▸ How to complete this task:
Go through the material and copy every line in which "same" appears.

----

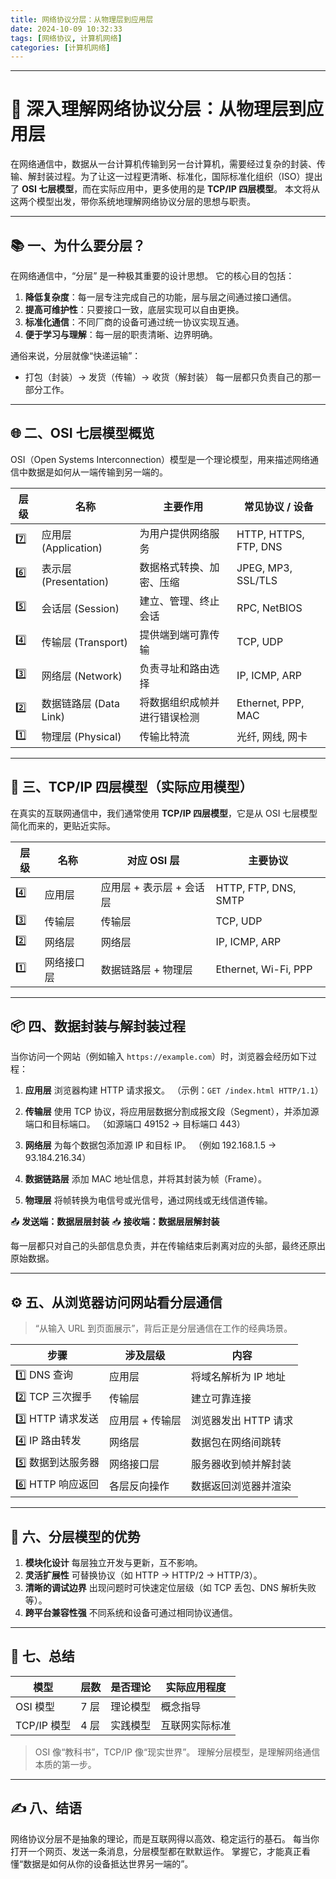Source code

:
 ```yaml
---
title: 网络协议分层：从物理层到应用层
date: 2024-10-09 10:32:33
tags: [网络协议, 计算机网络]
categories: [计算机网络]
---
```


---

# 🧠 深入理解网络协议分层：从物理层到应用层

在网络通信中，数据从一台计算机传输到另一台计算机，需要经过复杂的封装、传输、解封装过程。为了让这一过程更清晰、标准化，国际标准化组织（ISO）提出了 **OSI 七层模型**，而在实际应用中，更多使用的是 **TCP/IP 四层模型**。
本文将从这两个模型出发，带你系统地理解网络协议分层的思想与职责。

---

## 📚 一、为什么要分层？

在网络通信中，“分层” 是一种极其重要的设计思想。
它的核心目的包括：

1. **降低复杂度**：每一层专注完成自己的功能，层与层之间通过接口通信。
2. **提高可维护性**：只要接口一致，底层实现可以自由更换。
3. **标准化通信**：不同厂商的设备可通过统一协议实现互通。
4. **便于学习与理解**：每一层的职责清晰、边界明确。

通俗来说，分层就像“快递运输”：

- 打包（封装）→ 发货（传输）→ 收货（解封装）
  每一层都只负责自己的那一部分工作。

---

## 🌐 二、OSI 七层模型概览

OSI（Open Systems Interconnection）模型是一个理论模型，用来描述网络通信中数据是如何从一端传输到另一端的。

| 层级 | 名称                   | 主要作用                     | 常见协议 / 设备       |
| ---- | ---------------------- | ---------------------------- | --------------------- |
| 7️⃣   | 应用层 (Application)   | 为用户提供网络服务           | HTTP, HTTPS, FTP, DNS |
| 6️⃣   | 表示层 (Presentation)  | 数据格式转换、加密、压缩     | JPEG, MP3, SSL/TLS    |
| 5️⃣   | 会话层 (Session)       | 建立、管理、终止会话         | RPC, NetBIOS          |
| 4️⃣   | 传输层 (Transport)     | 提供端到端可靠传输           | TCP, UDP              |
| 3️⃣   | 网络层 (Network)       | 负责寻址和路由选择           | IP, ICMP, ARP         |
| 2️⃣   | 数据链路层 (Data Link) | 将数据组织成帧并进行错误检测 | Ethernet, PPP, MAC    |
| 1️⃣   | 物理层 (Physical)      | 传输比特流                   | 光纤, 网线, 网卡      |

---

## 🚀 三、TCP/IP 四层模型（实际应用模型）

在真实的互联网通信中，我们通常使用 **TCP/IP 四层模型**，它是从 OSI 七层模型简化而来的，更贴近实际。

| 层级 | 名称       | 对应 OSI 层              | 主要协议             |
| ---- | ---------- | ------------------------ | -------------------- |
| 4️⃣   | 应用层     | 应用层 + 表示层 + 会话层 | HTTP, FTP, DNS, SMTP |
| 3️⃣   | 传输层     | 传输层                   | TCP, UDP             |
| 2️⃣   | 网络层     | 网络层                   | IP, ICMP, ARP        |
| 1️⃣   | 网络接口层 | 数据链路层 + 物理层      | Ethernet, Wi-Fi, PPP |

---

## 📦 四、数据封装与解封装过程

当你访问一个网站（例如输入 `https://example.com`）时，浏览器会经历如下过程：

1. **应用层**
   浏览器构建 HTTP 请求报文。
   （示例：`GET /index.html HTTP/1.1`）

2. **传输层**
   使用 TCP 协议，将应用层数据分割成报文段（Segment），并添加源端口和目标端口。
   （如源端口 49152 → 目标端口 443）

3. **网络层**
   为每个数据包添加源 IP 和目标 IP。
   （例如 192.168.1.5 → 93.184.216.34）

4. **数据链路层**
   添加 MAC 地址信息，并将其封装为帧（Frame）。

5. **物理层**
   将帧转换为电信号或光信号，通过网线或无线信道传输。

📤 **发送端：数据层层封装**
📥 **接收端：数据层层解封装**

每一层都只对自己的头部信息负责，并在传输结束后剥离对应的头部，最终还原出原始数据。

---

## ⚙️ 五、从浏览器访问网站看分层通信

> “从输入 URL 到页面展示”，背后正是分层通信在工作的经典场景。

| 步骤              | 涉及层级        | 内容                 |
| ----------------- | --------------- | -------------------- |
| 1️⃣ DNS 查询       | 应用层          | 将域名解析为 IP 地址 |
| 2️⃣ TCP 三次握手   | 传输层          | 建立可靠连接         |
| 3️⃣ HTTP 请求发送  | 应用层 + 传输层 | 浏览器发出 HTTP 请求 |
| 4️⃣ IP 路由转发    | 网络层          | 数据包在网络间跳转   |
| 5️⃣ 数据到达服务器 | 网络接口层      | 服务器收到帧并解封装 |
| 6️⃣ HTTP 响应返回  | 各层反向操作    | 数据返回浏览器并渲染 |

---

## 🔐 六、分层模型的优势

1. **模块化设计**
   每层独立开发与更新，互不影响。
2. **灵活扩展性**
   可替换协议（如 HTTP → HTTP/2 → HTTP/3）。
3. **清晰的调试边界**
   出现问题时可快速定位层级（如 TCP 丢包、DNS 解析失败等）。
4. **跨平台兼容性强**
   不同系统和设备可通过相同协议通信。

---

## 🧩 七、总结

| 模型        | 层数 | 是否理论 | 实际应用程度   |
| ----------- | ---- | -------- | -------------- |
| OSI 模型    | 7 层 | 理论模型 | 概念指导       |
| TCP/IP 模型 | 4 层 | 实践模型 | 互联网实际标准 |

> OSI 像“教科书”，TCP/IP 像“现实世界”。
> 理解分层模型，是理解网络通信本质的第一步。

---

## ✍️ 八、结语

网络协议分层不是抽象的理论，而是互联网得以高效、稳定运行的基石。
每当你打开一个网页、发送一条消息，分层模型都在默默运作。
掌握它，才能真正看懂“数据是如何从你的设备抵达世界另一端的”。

----

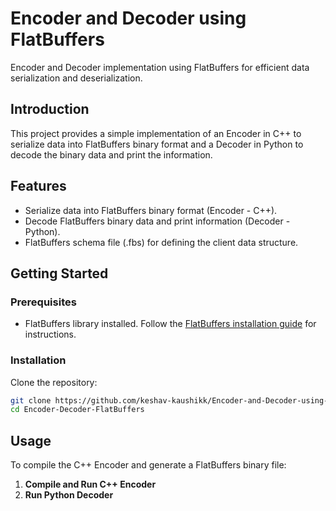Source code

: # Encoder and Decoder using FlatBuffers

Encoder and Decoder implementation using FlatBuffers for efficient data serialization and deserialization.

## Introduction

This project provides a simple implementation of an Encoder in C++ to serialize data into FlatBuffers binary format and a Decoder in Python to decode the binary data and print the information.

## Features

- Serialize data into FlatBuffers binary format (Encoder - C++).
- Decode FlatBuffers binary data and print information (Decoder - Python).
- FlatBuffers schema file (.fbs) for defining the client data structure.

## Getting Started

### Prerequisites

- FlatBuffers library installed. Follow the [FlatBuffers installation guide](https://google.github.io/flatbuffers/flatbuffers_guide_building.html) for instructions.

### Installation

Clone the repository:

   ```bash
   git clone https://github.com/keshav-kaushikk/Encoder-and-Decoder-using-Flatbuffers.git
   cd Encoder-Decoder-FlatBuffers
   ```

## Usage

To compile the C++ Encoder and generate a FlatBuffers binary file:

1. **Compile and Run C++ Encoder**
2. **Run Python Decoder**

----

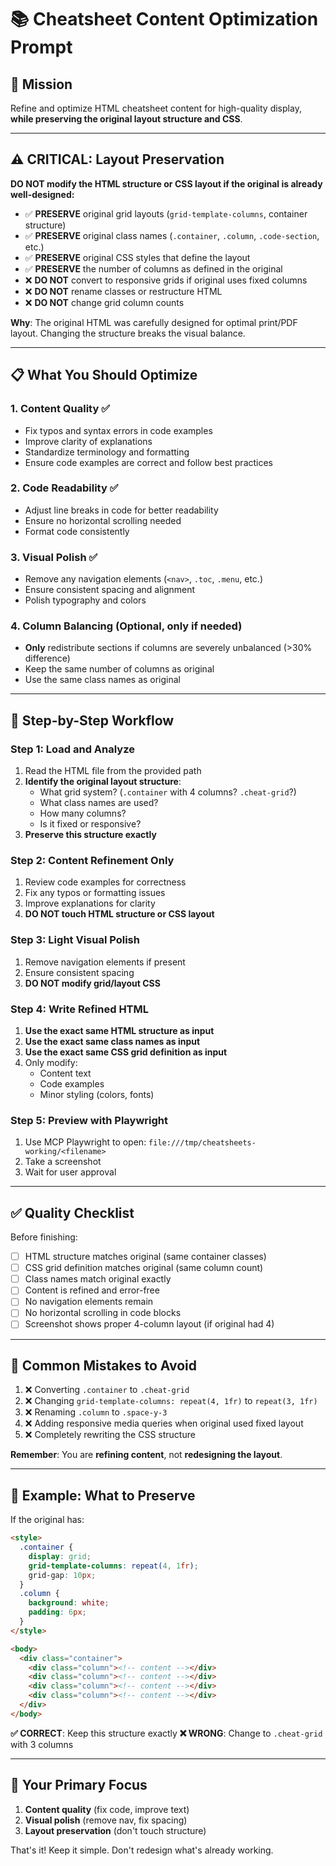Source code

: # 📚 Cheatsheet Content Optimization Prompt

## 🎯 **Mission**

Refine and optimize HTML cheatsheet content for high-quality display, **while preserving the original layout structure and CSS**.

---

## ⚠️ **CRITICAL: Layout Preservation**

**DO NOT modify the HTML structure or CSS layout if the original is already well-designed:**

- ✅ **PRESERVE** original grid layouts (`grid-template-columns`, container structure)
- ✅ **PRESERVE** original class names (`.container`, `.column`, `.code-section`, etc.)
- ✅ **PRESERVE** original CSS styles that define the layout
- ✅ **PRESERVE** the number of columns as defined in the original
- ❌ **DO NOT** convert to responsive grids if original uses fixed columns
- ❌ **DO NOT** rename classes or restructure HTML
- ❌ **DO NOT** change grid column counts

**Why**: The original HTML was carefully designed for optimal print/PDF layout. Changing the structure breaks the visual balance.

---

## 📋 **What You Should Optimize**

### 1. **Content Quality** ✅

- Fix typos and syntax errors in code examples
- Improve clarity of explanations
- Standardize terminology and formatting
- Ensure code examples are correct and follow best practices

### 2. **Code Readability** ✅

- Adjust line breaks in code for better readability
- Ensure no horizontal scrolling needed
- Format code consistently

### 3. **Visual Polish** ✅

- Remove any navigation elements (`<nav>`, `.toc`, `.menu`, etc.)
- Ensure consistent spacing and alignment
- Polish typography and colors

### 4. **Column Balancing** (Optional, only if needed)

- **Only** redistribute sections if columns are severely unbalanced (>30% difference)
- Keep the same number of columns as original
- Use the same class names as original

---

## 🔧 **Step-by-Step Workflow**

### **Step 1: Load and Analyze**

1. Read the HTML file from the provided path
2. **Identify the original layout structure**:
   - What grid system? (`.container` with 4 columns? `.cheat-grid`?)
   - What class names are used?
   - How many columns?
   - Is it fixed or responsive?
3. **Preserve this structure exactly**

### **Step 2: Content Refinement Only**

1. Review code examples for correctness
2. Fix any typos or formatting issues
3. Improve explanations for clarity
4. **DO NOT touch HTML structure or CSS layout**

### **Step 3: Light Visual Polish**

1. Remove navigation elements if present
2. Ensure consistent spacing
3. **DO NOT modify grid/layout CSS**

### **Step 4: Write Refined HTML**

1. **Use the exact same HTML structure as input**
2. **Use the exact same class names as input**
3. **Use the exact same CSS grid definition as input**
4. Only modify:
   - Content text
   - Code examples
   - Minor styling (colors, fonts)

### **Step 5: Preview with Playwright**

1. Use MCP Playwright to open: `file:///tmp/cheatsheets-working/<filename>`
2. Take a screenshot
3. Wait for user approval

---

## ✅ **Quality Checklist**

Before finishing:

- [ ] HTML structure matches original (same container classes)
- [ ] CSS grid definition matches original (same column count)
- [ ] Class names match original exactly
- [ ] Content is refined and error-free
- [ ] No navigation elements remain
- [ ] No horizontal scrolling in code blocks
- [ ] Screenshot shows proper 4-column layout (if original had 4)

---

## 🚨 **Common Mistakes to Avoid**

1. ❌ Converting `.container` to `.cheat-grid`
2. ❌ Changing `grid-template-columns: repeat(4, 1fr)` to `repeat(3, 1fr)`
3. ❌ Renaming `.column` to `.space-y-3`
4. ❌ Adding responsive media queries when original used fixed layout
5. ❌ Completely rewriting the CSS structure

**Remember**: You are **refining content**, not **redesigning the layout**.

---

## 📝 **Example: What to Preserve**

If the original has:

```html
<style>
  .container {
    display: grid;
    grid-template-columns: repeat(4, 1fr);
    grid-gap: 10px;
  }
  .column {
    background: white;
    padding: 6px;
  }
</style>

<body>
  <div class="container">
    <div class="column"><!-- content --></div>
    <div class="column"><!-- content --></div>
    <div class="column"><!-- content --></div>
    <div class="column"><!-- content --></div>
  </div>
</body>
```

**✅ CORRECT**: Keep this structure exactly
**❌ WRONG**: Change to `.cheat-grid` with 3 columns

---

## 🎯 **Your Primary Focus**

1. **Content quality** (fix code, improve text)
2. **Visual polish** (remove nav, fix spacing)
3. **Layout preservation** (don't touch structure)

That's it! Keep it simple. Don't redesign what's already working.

----

▸ Exercise result:
- Keep the same number of columns as original
- Use the same class names as original
1. **Use the exact same HTML structure as input**
2. **Use the exact same class names as input**
3. **Use the exact same CSS grid definition as input**
- [ ] HTML structure matches original (same container classes)
- [ ] CSS grid definition matches original (same column count)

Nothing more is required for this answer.